(What you need to do)
Below are the records; give the number of their lines that contain the word "work" and nothing more.

(Collected data)
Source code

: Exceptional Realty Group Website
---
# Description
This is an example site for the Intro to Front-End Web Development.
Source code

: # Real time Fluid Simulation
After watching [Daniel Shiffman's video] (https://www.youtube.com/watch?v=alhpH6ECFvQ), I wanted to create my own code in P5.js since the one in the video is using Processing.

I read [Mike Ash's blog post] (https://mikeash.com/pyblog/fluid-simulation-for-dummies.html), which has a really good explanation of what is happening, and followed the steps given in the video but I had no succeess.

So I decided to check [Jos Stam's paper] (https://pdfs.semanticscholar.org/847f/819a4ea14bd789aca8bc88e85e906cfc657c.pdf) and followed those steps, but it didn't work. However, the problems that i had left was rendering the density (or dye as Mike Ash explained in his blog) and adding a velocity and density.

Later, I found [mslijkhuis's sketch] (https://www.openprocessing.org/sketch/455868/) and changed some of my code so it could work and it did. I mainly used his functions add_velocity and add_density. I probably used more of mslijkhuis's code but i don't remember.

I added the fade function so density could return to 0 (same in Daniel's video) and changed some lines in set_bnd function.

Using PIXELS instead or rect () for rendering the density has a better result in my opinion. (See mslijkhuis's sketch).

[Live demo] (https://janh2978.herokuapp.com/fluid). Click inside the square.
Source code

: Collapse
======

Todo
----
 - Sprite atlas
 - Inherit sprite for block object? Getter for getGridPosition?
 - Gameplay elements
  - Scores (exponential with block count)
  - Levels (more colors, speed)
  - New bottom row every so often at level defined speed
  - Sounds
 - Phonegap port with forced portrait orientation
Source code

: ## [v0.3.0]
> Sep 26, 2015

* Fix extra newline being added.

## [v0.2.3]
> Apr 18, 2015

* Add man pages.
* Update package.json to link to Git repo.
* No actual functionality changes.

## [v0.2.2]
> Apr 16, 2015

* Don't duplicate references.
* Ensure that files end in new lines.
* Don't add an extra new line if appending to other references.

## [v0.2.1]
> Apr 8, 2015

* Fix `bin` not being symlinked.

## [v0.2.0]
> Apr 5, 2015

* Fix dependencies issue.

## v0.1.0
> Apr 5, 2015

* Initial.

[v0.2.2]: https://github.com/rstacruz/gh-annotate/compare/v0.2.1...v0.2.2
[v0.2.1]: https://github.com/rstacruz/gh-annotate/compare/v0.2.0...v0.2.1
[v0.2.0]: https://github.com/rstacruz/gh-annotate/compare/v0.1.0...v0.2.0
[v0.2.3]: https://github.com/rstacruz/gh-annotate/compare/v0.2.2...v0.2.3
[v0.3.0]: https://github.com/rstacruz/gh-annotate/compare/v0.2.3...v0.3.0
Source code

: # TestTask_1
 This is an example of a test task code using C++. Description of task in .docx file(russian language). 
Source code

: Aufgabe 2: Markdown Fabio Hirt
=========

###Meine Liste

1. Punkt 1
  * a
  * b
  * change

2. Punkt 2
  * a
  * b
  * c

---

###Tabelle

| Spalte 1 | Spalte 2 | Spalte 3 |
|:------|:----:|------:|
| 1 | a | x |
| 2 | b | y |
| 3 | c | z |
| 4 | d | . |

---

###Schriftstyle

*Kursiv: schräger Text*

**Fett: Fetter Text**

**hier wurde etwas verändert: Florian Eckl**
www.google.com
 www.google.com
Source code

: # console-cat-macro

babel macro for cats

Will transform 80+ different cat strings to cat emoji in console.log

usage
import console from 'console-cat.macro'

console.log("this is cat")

(Solution)
2